■ TRY IT ■
All records are to be printed again exactly as they appear.

■ GIVEN ENTRIES ■
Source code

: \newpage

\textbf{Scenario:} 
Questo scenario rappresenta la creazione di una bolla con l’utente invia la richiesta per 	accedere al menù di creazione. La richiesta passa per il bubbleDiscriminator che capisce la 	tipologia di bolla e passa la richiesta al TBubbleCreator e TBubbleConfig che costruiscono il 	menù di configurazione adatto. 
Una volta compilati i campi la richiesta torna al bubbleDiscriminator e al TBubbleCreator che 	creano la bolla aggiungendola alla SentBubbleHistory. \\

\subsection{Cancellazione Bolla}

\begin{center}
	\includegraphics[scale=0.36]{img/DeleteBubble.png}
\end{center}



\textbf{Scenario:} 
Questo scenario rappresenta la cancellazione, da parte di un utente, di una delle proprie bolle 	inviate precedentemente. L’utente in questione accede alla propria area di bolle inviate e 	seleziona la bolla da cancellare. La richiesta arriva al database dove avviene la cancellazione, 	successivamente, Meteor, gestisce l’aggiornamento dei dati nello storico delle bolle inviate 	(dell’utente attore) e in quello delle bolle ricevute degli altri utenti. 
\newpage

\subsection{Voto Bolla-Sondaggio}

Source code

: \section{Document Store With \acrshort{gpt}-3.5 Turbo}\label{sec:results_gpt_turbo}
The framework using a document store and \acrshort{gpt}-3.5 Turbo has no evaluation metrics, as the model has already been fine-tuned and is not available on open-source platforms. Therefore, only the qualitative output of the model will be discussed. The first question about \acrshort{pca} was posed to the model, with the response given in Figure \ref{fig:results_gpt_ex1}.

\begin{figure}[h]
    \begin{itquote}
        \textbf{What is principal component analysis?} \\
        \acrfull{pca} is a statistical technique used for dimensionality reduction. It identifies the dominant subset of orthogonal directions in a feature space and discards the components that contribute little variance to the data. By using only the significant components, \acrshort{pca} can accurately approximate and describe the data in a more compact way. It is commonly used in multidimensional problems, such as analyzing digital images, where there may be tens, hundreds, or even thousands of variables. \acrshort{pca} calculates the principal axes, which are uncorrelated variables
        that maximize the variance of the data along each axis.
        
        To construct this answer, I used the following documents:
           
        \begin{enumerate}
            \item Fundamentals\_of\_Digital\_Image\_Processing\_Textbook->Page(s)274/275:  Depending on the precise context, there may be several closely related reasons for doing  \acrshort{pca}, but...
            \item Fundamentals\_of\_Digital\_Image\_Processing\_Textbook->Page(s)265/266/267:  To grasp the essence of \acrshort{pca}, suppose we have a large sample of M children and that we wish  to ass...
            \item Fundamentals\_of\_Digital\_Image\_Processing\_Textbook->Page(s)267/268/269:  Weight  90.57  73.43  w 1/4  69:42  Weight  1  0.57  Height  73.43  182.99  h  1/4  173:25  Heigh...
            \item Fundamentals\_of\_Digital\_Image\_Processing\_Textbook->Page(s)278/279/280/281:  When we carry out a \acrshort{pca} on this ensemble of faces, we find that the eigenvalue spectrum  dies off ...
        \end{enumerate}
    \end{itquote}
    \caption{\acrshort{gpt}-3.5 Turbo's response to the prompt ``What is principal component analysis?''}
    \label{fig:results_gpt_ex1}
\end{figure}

■ TASK RESULT ■
Source code

: \newpage

\textbf{Scenario:} 
Questo scenario rappresenta la creazione di una bolla con l’utente invia la richiesta per 	accedere al menù di creazione. La richiesta passa per il bubbleDiscriminator che capisce la 	tipologia di bolla e passa la richiesta al TBubbleCreator e TBubbleConfig che costruiscono il 	menù di configurazione adatto. 
Una volta compilati i campi la richiesta torna al bubbleDiscriminator e al TBubbleCreator che 	creano la bolla aggiungendola alla SentBubbleHistory. \\

\subsection{Cancellazione Bolla}

\begin{center}
	\includegraphics[scale=0.36]{img/DeleteBubble.png}
\end{center}



\textbf{Scenario:} 
Questo scenario rappresenta la cancellazione, da parte di un utente, di una delle proprie bolle 	inviate precedentemente. L’utente in questione accede alla propria area di bolle inviate e 	seleziona la bolla da cancellare. La richiesta arriva al database dove avviene la cancellazione, 	successivamente, Meteor, gestisce l’aggiornamento dei dati nello storico delle bolle inviate 	(dell’utente attore) e in quello delle bolle ricevute degli altri utenti. 
\newpage

\subsection{Voto Bolla-Sondaggio}

Source code

: \section{Document Store With \acrshort{gpt}-3.5 Turbo}\label{sec:results_gpt_turbo}
The framework using a document store and \acrshort{gpt}-3.5 Turbo has no evaluation metrics, as the model has already been fine-tuned and is not available on open-source platforms. Therefore, only the qualitative output of the model will be discussed. The first question about \acrshort{pca} was posed to the model, with the response given in Figure \ref{fig:results_gpt_ex1}.

\begin{figure}[h]
    \begin{itquote}
        \textbf{What is principal component analysis?} \\
        \acrfull{pca} is a statistical technique used for dimensionality reduction. It identifies the dominant subset of orthogonal directions in a feature space and discards the components that contribute little variance to the data. By using only the significant components, \acrshort{pca} can accurately approximate and describe the data in a more compact way. It is commonly used in multidimensional problems, such as analyzing digital images, where there may be tens, hundreds, or even thousands of variables. \acrshort{pca} calculates the principal axes, which are uncorrelated variables
        that maximize the variance of the data along each axis.
        
        To construct this answer, I used the following documents:
           
        \begin{enumerate}
            \item Fundamentals\_of\_Digital\_Image\_Processing\_Textbook->Page(s)274/275:  Depending on the precise context, there may be several closely related reasons for doing  \acrshort{pca}, but...
            \item Fundamentals\_of\_Digital\_Image\_Processing\_Textbook->Page(s)265/266/267:  To grasp the essence of \acrshort{pca}, suppose we have a large sample of M children and that we wish  to ass...
            \item Fundamentals\_of\_Digital\_Image\_Processing\_Textbook->Page(s)267/268/269:  Weight  90.57  73.43  w 1/4  69:42  Weight  1  0.57  Height  73.43  182.99  h  1/4  173:25  Heigh...
            \item Fundamentals\_of\_Digital\_Image\_Processing\_Textbook->Page(s)278/279/280/281:  When we carry out a \acrshort{pca} on this ensemble of faces, we find that the eigenvalue spectrum  dies off ...
        \end{enumerate}
    \end{itquote}
    \caption{\acrshort{gpt}-3.5 Turbo's response to the prompt ``What is principal component analysis?''}
    \label{fig:results_gpt_ex1}
\end{figure}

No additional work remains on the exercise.